THE PROBLEM
When a line in the material contains the word "Input", copy it.

PROVIDED RECORDS

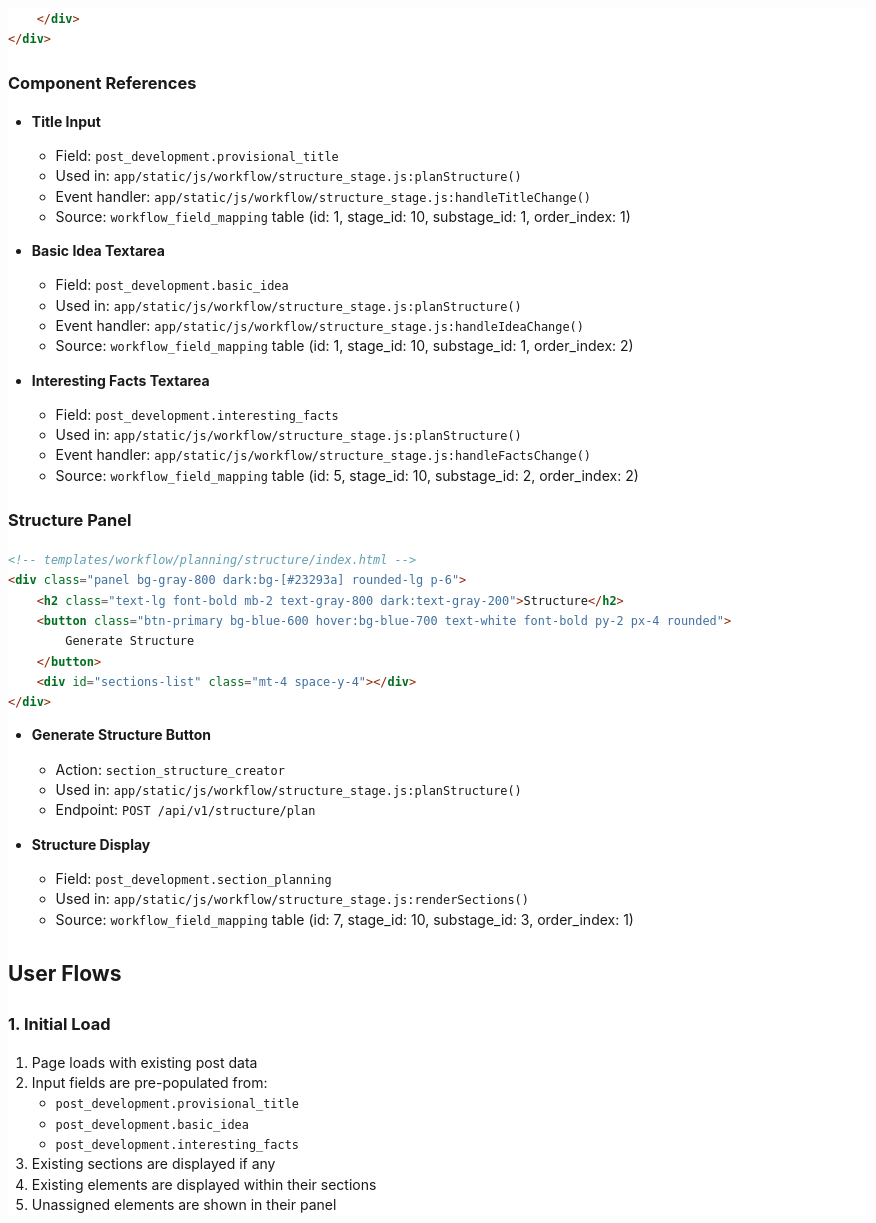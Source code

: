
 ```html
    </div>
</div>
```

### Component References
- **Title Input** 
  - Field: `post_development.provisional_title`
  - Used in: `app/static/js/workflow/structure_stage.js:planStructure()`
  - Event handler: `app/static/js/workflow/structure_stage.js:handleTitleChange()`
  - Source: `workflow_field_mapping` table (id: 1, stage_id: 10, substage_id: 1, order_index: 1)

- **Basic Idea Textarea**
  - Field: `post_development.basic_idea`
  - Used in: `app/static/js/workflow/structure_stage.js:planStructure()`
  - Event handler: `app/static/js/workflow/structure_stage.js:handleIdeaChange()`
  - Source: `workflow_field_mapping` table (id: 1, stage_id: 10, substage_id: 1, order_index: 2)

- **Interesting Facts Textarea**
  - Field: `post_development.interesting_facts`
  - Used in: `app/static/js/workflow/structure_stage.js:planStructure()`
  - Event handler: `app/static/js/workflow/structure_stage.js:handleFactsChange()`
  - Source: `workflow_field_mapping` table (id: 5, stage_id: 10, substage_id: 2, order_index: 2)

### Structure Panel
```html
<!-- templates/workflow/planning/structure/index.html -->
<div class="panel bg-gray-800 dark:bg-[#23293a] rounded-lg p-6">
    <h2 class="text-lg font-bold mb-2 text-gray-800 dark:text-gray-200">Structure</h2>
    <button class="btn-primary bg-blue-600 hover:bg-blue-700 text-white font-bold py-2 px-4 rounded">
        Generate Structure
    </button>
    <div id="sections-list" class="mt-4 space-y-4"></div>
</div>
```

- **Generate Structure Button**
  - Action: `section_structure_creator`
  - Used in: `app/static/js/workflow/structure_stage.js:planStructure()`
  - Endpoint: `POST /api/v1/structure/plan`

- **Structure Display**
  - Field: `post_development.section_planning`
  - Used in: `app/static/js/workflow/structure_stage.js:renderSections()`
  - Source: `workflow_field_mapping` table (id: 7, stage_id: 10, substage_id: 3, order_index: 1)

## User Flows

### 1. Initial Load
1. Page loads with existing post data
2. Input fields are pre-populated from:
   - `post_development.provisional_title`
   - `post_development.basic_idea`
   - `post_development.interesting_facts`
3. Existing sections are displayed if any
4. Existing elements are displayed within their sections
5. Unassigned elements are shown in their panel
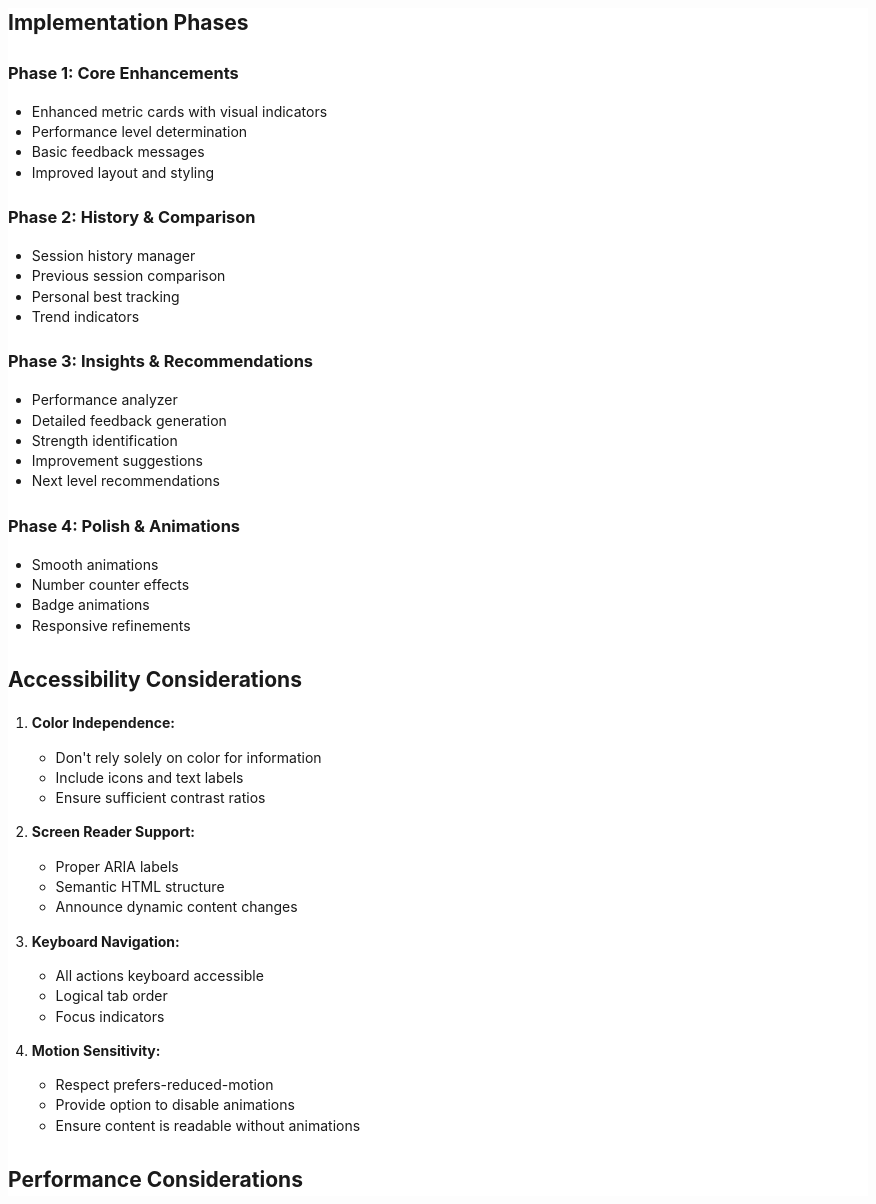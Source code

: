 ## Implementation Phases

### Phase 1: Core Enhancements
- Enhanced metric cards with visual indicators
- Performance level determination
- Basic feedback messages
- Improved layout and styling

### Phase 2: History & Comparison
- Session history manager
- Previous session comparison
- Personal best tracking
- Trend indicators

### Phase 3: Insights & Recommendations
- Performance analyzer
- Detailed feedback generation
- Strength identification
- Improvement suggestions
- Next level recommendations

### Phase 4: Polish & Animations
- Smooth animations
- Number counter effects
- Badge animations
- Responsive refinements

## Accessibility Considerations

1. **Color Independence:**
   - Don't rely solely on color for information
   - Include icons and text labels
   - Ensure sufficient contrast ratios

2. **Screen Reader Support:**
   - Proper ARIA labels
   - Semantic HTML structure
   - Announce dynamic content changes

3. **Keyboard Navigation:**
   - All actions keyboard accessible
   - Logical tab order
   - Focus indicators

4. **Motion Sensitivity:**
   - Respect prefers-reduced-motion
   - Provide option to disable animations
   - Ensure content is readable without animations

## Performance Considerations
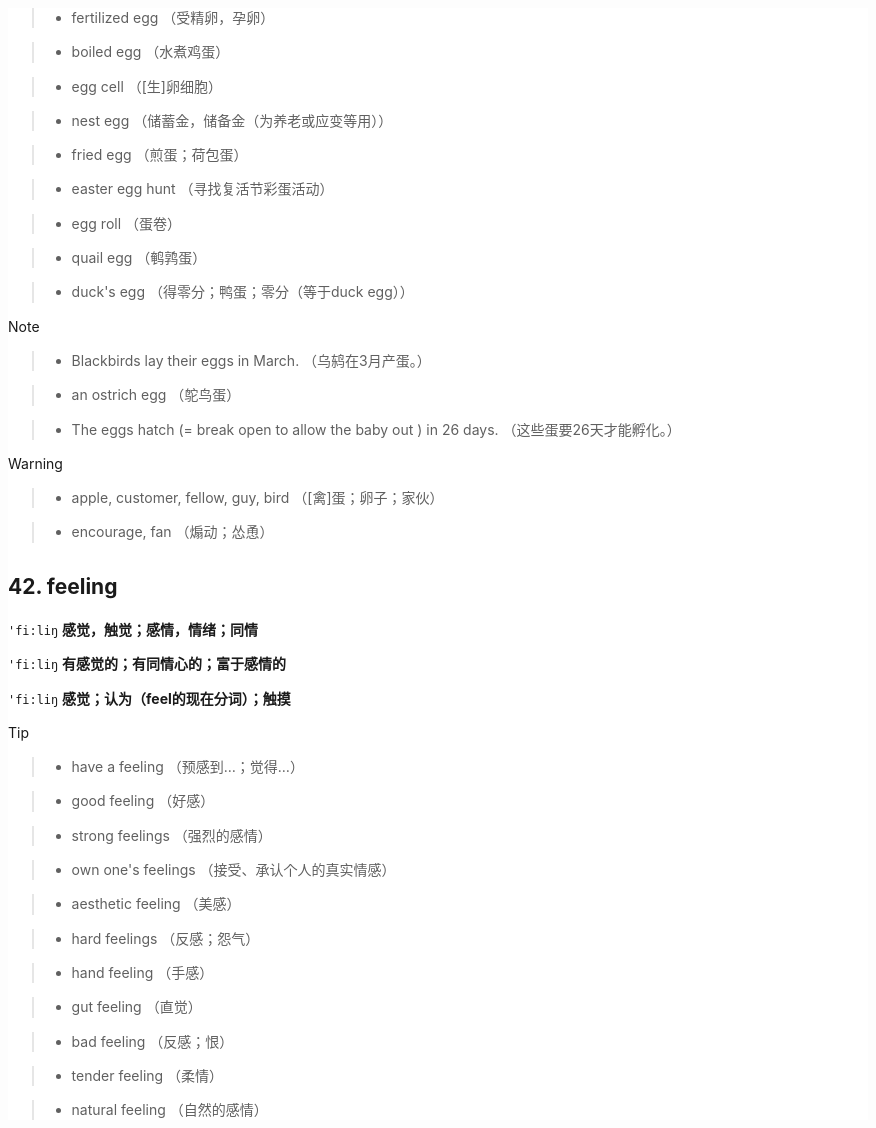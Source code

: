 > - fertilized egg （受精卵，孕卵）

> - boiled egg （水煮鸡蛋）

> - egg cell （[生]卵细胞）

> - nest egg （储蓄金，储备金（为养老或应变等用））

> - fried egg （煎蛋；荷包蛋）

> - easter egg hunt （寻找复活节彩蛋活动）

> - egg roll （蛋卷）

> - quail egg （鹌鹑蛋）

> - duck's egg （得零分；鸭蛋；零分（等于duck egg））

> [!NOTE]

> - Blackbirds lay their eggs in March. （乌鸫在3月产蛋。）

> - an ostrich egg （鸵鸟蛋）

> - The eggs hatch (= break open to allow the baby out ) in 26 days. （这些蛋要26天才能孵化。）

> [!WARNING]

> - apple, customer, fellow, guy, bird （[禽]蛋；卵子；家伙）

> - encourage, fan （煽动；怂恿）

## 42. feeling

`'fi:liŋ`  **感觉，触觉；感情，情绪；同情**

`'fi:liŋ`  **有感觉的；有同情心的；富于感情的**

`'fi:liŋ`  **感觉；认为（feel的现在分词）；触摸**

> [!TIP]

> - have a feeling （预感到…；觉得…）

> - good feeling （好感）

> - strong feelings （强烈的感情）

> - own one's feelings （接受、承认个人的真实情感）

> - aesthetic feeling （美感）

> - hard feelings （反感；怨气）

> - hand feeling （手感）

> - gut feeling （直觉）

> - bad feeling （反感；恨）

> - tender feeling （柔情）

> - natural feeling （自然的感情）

SOLUTION FOR THIS TASK
- **Title Input** 
2. Input fields are pre-populated from:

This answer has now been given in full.